Insights into Porn in the Guardian

Talking of sex… The Natasha Walter article about the portrayal of women in magazines like Nuts and Zoo is continuing to stimulate debate within London Third Wave. A variety of views have been expressed on how to define and approach pornography and the debate has evolved towards the wider issues that have led Walter to her re-think.

My own view with regard to the magazines Natasha Walter talks about is that marginalizing their content will not treat the root of the thinking behind them. I’d suggest she is being unrealistic when she says their editors might wonder how they got to “peddle such trash” or that readers will “look around for another point of view” if stores put these magazines on their top shelves. All this action will do is make Nuts and Zoo look rebellious and edgy and ultimately more appealing to anyone with a sexist agenda and an axe to grind.

She suggests that the one-dimensional representation of women in these magazines means that those of us who previously “didn’t want to get bogged down in debating the effects of pornography” should perhaps now be changing our strategy and rallying against it. On the contrary, I would say it simply highlights the banality of mainstream depictions of female sexuality in comparison to what is actually categorized as pornography.

These pictures simulate porn, whilst at the same time separating themselves from it by merely being “saucy” rather than “nasty” (explicit?) and it is disappointing to see Natasha Walter perpetuating this divide. I would say Nuts and Zoo actually belong at the extremely bland and limited end of porn (not to mention men’s magazines in general) so why is Natasha Walter judging them as a lesser evil? There are actually a wider range of people and preferences represented in the hardcore sex industry than there are in silly publications like Nuts and Zoo, so addressing the undoutedly “aggressively reductive” view of women in the latter by rethinking one’s views on all pornography (and the possibilities it holds) seems like a big mistake to me.

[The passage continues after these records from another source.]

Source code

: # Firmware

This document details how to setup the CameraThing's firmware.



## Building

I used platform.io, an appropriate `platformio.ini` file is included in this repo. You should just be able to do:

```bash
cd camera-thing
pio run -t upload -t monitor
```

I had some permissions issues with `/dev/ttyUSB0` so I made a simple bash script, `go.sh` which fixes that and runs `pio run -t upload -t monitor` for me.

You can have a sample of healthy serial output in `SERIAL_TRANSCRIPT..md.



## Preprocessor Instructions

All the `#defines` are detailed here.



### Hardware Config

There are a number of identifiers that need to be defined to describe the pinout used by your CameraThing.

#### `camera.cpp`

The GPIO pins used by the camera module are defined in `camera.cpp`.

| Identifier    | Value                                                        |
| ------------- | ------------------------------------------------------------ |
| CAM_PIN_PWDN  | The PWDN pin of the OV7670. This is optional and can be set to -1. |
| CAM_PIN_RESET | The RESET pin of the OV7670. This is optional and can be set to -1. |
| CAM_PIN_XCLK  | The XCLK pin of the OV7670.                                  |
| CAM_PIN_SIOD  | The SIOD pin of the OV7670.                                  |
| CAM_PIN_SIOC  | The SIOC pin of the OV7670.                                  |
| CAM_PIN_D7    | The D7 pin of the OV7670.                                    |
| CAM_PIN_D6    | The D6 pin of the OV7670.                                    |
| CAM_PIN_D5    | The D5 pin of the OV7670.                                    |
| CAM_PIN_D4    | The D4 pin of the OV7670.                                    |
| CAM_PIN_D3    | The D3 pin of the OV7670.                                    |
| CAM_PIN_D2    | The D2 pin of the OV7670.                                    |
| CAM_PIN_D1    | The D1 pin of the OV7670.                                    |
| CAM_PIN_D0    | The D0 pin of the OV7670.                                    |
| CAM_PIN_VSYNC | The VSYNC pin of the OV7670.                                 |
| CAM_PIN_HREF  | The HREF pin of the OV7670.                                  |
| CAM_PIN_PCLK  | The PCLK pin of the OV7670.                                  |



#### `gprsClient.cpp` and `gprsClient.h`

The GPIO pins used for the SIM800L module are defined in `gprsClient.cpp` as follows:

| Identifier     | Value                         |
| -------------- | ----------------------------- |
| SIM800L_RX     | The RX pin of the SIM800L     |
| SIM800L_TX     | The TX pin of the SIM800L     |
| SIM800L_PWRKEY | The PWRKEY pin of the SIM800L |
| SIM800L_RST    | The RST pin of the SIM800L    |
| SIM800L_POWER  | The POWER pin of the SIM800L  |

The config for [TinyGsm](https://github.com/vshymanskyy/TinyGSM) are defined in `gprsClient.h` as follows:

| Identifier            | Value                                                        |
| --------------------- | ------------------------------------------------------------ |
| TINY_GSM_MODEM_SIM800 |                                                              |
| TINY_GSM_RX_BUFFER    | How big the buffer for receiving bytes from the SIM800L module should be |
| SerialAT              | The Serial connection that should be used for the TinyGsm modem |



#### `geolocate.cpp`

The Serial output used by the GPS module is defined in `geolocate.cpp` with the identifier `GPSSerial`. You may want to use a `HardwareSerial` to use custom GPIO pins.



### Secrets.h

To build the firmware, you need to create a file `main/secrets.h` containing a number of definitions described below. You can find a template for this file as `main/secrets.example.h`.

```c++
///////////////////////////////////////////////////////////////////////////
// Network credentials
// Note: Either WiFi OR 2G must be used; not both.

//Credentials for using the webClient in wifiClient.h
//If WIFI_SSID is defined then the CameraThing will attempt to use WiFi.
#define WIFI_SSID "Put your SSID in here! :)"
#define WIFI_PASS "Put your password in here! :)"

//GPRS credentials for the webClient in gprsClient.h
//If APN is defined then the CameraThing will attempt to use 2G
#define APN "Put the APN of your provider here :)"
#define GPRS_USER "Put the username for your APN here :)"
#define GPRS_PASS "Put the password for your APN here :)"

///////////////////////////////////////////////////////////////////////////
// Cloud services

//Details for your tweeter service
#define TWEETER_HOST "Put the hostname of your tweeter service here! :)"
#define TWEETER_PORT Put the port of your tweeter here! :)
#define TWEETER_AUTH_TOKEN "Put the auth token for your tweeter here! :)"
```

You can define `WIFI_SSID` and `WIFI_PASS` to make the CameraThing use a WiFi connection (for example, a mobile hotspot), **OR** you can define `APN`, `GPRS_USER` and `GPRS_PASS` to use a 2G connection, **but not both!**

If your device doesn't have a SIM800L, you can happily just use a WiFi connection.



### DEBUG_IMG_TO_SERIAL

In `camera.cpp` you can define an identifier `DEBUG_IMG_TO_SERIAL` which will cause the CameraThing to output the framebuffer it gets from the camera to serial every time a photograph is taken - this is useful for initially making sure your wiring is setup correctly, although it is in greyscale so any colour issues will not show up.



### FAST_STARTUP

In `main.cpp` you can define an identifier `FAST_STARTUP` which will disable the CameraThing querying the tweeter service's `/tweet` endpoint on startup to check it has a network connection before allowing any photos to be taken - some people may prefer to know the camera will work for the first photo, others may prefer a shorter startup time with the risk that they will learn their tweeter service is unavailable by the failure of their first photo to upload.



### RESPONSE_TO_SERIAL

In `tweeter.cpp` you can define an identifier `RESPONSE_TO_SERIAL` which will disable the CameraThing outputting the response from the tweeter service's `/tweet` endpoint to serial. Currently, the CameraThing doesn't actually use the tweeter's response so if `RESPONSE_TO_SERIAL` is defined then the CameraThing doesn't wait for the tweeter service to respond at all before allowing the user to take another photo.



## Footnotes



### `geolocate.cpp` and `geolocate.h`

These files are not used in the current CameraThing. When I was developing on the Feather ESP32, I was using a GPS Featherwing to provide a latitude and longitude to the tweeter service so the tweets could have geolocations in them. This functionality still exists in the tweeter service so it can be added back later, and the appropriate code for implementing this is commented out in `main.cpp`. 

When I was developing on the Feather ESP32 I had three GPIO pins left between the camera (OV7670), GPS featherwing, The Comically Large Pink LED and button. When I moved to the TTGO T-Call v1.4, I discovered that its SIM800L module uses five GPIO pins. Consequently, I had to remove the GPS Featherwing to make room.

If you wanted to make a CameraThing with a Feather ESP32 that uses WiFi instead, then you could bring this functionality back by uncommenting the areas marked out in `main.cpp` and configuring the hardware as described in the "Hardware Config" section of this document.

It’s not that those of us who disagree are being “insouciant” or that we don’t want to get “bogged down” in debating pornography. It’s simply that some of us believe pushing the debate in this direction is potentially damaging to our feminist goals. Natasha Walter does not mention outright censorship and I hope that any anti-pornography strategies she’d propose do not involve it. I would say paternalistic protection is not the answer and I wholeheartedly agree with Rachel Jarvie’s suggestion that encouraging debate about the possible sociological significance of the recent trends seen in Nuts and Zoo is the real way forward.